The books are printed with a combination of letterpress and giclée. The text is printed letterpress by Hand and Eye in three colours, using photopolymer plates. The colour images are printed as giclée by the artist on his twelve-colour, wide-format printer. Each individual print will be hand fed through the printer and all will be printed on heavy weight mouldmade paper. This process is extremely time consuming, with the artist only able to print around five books worth of images per day. The triple page and double page spreads are tipped onto tabs, allowing the pages to fold out without any sewing through the middle. All single page images are sewn into the books. Any blank pages this creates are then cut down to tabs by hand.
All copies, as always, are bound by us at Ludlow Bookbinders, by hand and using the finest materials available.
This edition has the full and enthusiastic backing of the whole du Maurier estate, which includes the author’s own children.
Author
Daphne du Maurier
Daphne du Maurier (1907-1989) was a British author and playwright whose work has left a lasting imprint on 20th century literature. Best known for her psychologically complex and suspenseful novels, she often explored themes of identity, obsession and the supernatural. Her most well-known works include Don’t Look Now, Jamaica Inn and My Cousin Rachel, as well as Rebecca and The Birds, both of which were famously adapted into films by Alfred Hitchcock.
Born into a creative and literary family, du Maurier began writing as a young woman and quickly gained critical and commercial success. Her work often draws on the moody landscapes of Cornwall, where she lived for much of her life, and is notable for its strong atmosphere, richly drawn characters, and subtle undercurrents of psychological tension. She is widely recognised as a master of modern gothic and psychological drama.
Artist
Leslie Gerry
Leslie Gerry is an artist, designer, and publisher based in the Cotswolds, UK. A long-time friend and collaborator of Ludlow Bookbinders, his distinctive work has garnered wide recognition and numerous accolades. In 2017, he was awarded the coveted Book of the Year at the British Book Awards (BBD&PA) for Havana, and in 2021, he received the Best Limited Edition and Fine Binding award for Marrakesh. His work is held in many prominent academic and private collections around the world.
Leslie creates his artwork digitally, using a stylus and Wacom tablet to build striking compositions from flat areas of colour. Each image is meticulously constructed by ‘cutting out’ coloured shapes and layering them to form a digital collage. These images can be scaled to any size without loss of quality. No images are scanned; instead, the files are printed directly from the artist’s computer onto mould-made paper using a wide-format, twelve-colour inkjet printer.

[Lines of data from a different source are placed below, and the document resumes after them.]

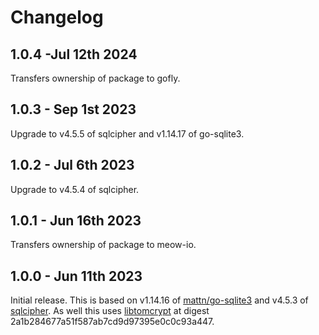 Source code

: # Changelog

## 1.0.4 -Jul 12th 2024
Transfers ownership of package to gofly.

## 1.0.3 - Sep 1st 2023

Upgrade to v4.5.5 of sqlcipher and v1.14.17 of go-sqlite3.

## 1.0.2 - Jul 6th 2023

Upgrade to v4.5.4 of sqlcipher.

## 1.0.1 - Jun 16th 2023

Transfers ownership of package to meow-io.

## 1.0.0 - Jun 11th 2023

Initial release. This is based on v1.14.16 of [mattn/go-sqlite3](https://github.com/mattn/go-sqlite3) and v4.5.3 of [sqlcipher](https://www.zetetic.net/sqlcipher/). As well this uses [libtomcrypt](https://github.com/libtom/libtomcrypt) at digest 2a1b284677a51f587ab7cd9d97395e0c0c93a447.

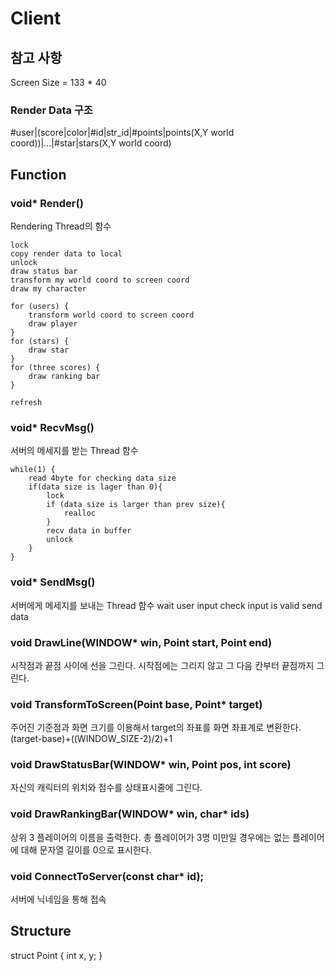 

# Client
## 참고 사항
Screen Size = 133 * 40

### Render Data 구조
#user|(score|color|#id|str_id|#points|points(X,Y world coord))|...|#star|stars(X,Y world coord)

## Function

### void* Render()
Rendering Thread의 함수

	lock
	copy render data to local
	unlock
	draw status bar
	transform my world coord to screen coord
	draw my character

	for (users) {
		transform world coord to screen coord
		draw player
	}
	for (stars) {
		draw star
	}
	for (three scores) {
		draw ranking bar
	}

	refresh


### void* RecvMsg() 
서버의 메세지를 받는 Thread 함수

	while(1) {
		read 4byte for checking data size
		if(data size is lager than 0){
			lock
			if (data size is larger than prev size){
				realloc
			}
			recv data in buffer
			unlock
		}
	}

### void* SendMsg() 
서버에게 메세지를 보내는 Thread 함수
wait user input
check input is valid
send data

### void DrawLine(WINDOW* win, Point start, Point end)
시작점과 끝점 사이에 선을 그린다. 시작점에는 그리지 않고 그 다음 칸부터 끝점까지 그린다.


### void TransformToScreen(Point base, Point* target)
주어진 기준점과 화면 크기를 이용해서 target의 좌표를 화면 좌표계로 변환한다.
(target-base)+((WINDOW_SIZE-2)/2)+1


### void DrawStatusBar(WINDOW* win, Point pos, int score)
자신의 캐릭터의 위치와 점수를 상태표시줄에 그린다.


### void DrawRankingBar(WINDOW* win, char* ids)
상위 3 플레이어의 이름을 출력한다.
총 플레이어가 3명 미만일 경우에는 없는 플레이어에 대해 문자열 길이를 0으로 표시한다.


### void ConnectToServer(const char* id);
서버에 닉네임을 통해 접속

## Structure

struct Point {
	int x, y;
}






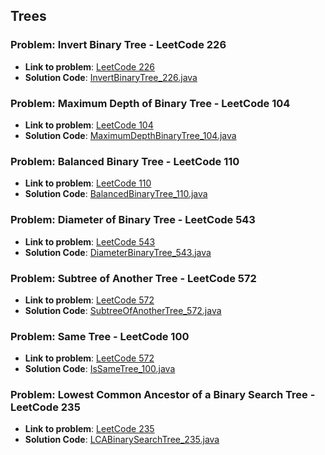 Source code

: ## Trees 

### Problem: Invert Binary Tree - LeetCode 226

- **Link to problem**: [LeetCode 226](https://leetcode.com/problems/invert-binary-tree/)
- **Solution Code**: [InvertBinaryTree_226.java](InvertBinaryTree_226.java)

### Problem: Maximum Depth of Binary Tree - LeetCode 104

- **Link to problem**: [LeetCode 104](https://leetcode.com/problems/maximum-depth-of-binary-tree/)
- **Solution Code**: [MaximumDepthBinaryTree_104.java](MaximumDepthBinaryTree_104.java)

### Problem: Balanced Binary Tree - LeetCode 110

- **Link to problem**: [LeetCode 110](https://leetcode.com/problems/balanced-binary-tree/)
- **Solution Code**: [BalancedBinaryTree_110.java](BalancedBinaryTree_110.java)

### Problem: Diameter of Binary Tree - LeetCode 543

- **Link to problem**: [LeetCode 543](https://leetcode.com/problems/diameter-of-binary-tree/)
- **Solution Code**: [DiameterBinaryTree_543.java](DiameterBinaryTree_543.java)

### Problem: Subtree of Another Tree - LeetCode 572

- **Link to problem**: [LeetCode 572](https://leetcode.com/problems/subtree-of-another-tree/)
- **Solution Code**: [SubtreeOfAnotherTree_572.java](SubtreeOfAnotherTree_572.java)

### Problem: Same Tree - LeetCode 100

- **Link to problem**: [LeetCode 572](https://leetcode.com/problems/same-tree/)
- **Solution Code**: [IsSameTree_100.java](IsSameTree_100.java)

### Problem: Lowest Common Ancestor of a Binary Search Tree - LeetCode 235

- **Link to problem**: [LeetCode 235](https://leetcode.com/problems/lowest-common-ancestor-of-a-binary-search-tree/)
- **Solution Code**: [LCABinarySearchTree_235.java](LCABinarySearchTree_235.java)
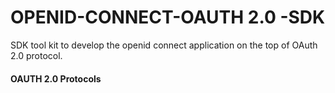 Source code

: # OPENID-CONNECT-OAUTH 2.0 -SDK

SDK tool kit to develop the openid connect application on the top of OAuth 2.0 protocol.

#### OAUTH 2.0 Protocols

Primarily known for his travel and landscape art, Leslie welcomed the opportunity to collaborate with us on this title. It allowed him to revisit his work on Venice, but this time with a narrative dimension.
Afterword
Mike Flanagan
Mike Flanagan is an American filmmaker, writer, and editor whose work has redefined modern horror through its fusion of psychological nuance, emotional complexity, and supernatural themes. Known for creating deeply human stories within chilling narratives, his films and series often explore grief, trauma, addiction, faith, and the fragile boundaries between reality and the unknown. He first gained critical attention with the feature film Oculus (2013), and went on to direct a range of acclaimed projects including Hush (2016), Gerald’s Game (2017), Doctor Sleep (2019) and The Life of Chuck (2025).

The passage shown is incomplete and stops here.